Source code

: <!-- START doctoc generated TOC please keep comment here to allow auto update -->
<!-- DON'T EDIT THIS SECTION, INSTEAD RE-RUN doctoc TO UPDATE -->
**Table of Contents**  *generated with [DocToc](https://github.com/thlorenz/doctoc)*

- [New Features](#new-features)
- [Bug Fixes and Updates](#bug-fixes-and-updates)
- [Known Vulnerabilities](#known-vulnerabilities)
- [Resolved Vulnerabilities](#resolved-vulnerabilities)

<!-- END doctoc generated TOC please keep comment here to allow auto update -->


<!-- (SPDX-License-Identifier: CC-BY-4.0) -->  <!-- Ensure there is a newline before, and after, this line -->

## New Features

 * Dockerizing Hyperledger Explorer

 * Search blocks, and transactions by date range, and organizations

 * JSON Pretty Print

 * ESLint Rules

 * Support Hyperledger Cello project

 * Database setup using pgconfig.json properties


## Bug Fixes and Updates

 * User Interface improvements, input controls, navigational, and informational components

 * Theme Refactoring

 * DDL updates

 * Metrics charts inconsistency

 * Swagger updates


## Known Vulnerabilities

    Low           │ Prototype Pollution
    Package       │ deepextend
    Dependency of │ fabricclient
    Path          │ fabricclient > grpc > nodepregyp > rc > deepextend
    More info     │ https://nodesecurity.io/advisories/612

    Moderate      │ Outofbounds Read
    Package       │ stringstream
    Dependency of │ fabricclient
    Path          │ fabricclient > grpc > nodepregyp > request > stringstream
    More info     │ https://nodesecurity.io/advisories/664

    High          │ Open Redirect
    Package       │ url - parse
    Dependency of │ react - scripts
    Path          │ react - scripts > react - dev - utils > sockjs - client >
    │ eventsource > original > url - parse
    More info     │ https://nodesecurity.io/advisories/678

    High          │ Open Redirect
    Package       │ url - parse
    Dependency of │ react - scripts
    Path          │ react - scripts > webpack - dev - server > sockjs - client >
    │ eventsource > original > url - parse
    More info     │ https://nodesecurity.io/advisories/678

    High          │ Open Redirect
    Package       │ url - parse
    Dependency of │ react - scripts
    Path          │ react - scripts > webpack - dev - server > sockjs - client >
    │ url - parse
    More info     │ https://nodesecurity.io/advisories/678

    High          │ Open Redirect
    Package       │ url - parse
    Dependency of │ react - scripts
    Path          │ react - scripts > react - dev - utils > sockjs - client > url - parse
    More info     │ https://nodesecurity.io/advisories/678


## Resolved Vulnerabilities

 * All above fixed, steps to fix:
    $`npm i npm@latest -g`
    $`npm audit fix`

+ + + + +

▸ INSTRUCTIONS FOR THE TASK
Scan the listing for the string "fabricclient" and copy every line that carries it.

▸ TASK OUTPUT
    Dependency of │ fabricclient
    Path          │ fabricclient > grpc > nodepregyp > rc > deepextend
    Dependency of │ fabricclient
    Path          │ fabricclient > grpc > nodepregyp > request > stringstream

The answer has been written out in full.